Victor Hugo’nun Hayatı
Victor Hugo (1802-1885), Fransız yazar, şair ve oyun yazarıydı. Dünyada en çok okunan Fransız romancılarından biri olarak kabul edilir ve vatanseverler tarafından büyük bir ulusal şair olarak saygı görür. Aynı zamanda Fransız dize ve dramatik yazısının reformcusu, vatansever bir yayıncı ve demokrat politikacıydı.
Victor Hugo’nun kişiliği çok yönlülüğü ile karakterizedir. Kendisini grafik sanatların ustası ve eserlerini canlı bir şekilde betimleyen bir illüstratör olarak kabul ettirmiştir. Ancak bu çok yönlü bireyi en çok tanımlayan ve faaliyetlerini canlandıran şey, insan sevgisi, yoksulla acıma duygusu ve merhamet ile kardeşlik çağrısıdır.

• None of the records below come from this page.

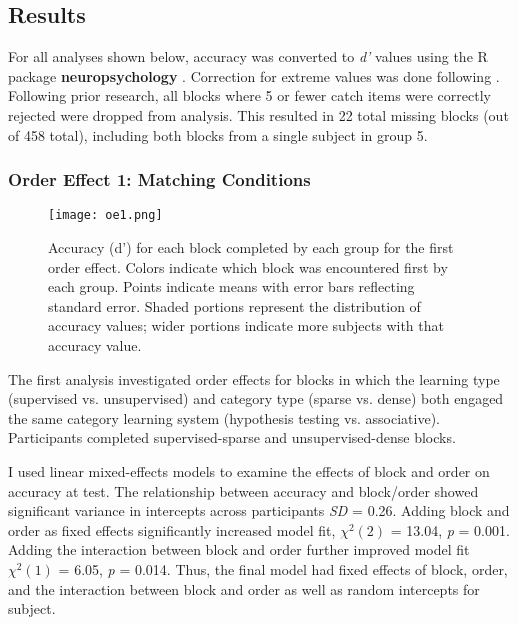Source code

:\documentclass[../dissertation.tex]{subfiles}
\begin{document}
\subsection{Results}
	For all analyses shown below, accuracy was converted to \textit{d'} values \citep{macmillan2004} using the R package \textbf{neuropsychology} \citep{neuropsych}. Correction for extreme values was done following \citep{Hautus1995}. Following prior research, all blocks where 5 or fewer catch items were correctly rejected were dropped from analysis. This resulted in 22 total missing blocks (out of 458 total), including both blocks from a single subject in group 5. \par
	
\subsubsection{Order Effect 1: Matching Conditions}
\begin{wrapfigure}{r}{0.5\textwidth}
\vspace{-10pt}
\texttt{[image: oe1.png]}
\caption[Accuracy plot for order effect 1]{Accuracy (d') for each block completed by each group for the first order effect. Colors indicate which block was encountered first by each group. Points indicate means with error bars reflecting standard error. Shaded portions represent the distribution of accuracy values; wider portions indicate more subjects with that accuracy value.}
\label{oe1}
\vspace{-10pt}
\end{wrapfigure}	
	The first analysis investigated order effects for blocks in which the learning type (supervised vs. unsupervised) and category type (sparse vs. dense) both engaged the same category learning system (hypothesis testing vs. associative). Participants completed supervised-sparse and unsupervised-dense blocks. \par
	I used linear mixed-effects models to examine the effects of block and order on accuracy at test. The relationship between accuracy and block/order showed significant variance in intercepts across participants \textit{SD} = 0.26. Adding block and order as fixed effects significantly increased model fit, $\chi^{2}(2)$ = 13.04,  \textit{p} = 0.001. Adding the interaction between block and order further improved model fit $\chi^{2}(1)$ = 6.05,  \textit{p} = 0.014. Thus, the final model had fixed effects of block, order, and the interaction between block and order as well as random intercepts for subject. \par
\end{document}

Hugo’nun yaratıcı mirasının bazı yönleri eskimiş olsa da, onun büyük konuşma tarzı, uzun laf kalabalığı ve düşünce ile imgelerde çarpıcı çelişkilerine olan eğilimi gibi yönleri eleştirel olarak kabul edilmektedir. Ancak bir demokrat ve bireye karşı zulme ve şiddete karşı olan bir kimliği olması nedeniyle Hugo, birçok kuşağın kalplerinde yankı uyandırmaya devam eden çağdaş bir figür olarak kalmaktadır.
Notre Dame’ın Kamburu
Hugo’nun toplumu ve siyasi adaletsizliğin kurbanlarını savunma taahhüdü, tarihi romanı “Notre Dame’ın Kamburu”nda en iyi şekilde örneklenmektedir. Bu eseri Temmuz 1830’da yazmaya başladı ve Şubat 1831’de tamamladı. Hugo’nun uzak geçmişe ilgisi, 19. yüzyılın üç kültürel faktöründen etkilenmiştir: edebiyatta yaygın olarak tarihî temaların kullanılması, Orta Çağ’ın romantik yorumu ve tarihi ve mimari anıtların korunmasına yönelik mücadele.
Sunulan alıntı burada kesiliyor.